Records contained in a dataset:

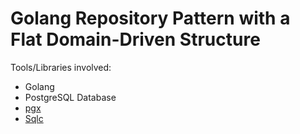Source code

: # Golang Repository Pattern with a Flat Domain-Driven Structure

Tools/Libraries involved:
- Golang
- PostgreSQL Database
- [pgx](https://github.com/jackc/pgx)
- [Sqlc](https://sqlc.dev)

The task: Exactly as they stand, the entries must be written out again, pictures excluded.

Task result:
Source code

: # Golang Repository Pattern with a Flat Domain-Driven Structure

Tools/Libraries involved:
- Golang
- PostgreSQL Database
- [pgx](https://github.com/jackc/pgx)
- [Sqlc](https://sqlc.dev)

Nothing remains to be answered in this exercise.